Work to complete: Restate word for word the lines of the entries below, starting with the line that holds "simplistic, the collective" and ending with the line that holds "considered a swarm.", and no others.

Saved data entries
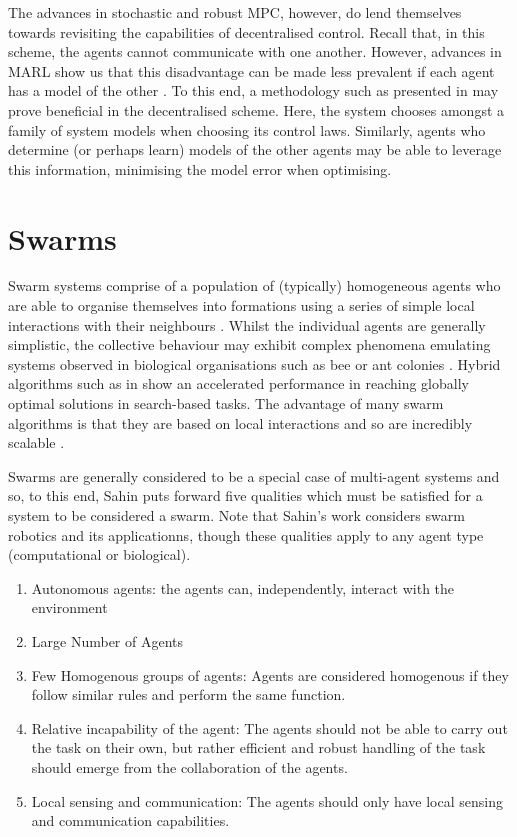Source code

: \documentclass[.../main.tex]{subfiles}
\begin{document}
The advances in stochastic and robust MPC, however, do lend themselves towards revisiting the
capabilities of decentralised control. Recall that, in this scheme, the agents cannot communicate
with one another. However, advances in MARL show us that this disadvantage can be made less
prevalent if each agent has a model of the other \cite{Foerster}. To this end, a methodology such as
presented in \cite{Heirung2019} may prove beneficial in the decentralised scheme. Here, the system
chooses amongst a family of system models when choosing its control laws. Similarly, agents who
determine (or perhaps learn) models of the other agents may be able to leverage this information,
minimising the model error when optimising.


\section{Swarms} \label{sec::Swarms}

Swarm systems comprise of a population of (typically) homogeneous
agents who are able to organise themselves into formations using a
series of simple local interactions with their neighbours
\cite{Couceiro2015}. Whilst the individual agents are generally
simplistic, the collective behaviour may exhibit complex phenomena
emulating systems observed in biological organisations such as bee or
ant colonies \cite{Sethi2017}. Hybrid algorithms such as in
\cite{Gao2018} show an accelerated performance in reaching globally
optimal solutions in search-based tasks. The advantage of many swarm
algorithms is that they are based on local interactions and so are
incredibly scalable \cite{Rizk2018}. 

Swarms are generally considered to be a special case of multi-agent systems and so, to this end,
Sahin \cite{Sahin2005} puts forward five qualities which must be satisfied for a system to be
considered a swarm. Note that Sahin's work considers swarm robotics and its applicationns, though
these qualities apply to any agent type (computational or biological).

\begin{enumerate}
    \item Autonomous agents: the agents can, independently, interact with the environment
    \item Large Number of Agents
    \item Few Homogenous groups of agents: Agents are considered homogenous if they follow similar
    rules and perform the same function.
    \item Relative incapability of the agent: The agents should not be able to carry out the task on
    their own, but rather efficient and robust handling of the task should emerge from the
    collaboration of the agents.
    \item Local sensing and communication: The agents should only have local sensing and
    communication capabilities.
\end{enumerate}
\end{document}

Task output:
simplistic, the collective behaviour may exhibit complex phenomena
emulating systems observed in biological organisations such as bee or
ant colonies \cite{Sethi2017}. Hybrid algorithms such as in
\cite{Gao2018} show an accelerated performance in reaching globally
optimal solutions in search-based tasks. The advantage of many swarm
algorithms is that they are based on local interactions and so are
incredibly scalable \cite{Rizk2018}. 

Swarms are generally considered to be a special case of multi-agent systems and so, to this end,
Sahin \cite{Sahin2005} puts forward five qualities which must be satisfied for a system to be
considered a swarm. Note that Sahin's work considers swarm robotics and its applicationns, though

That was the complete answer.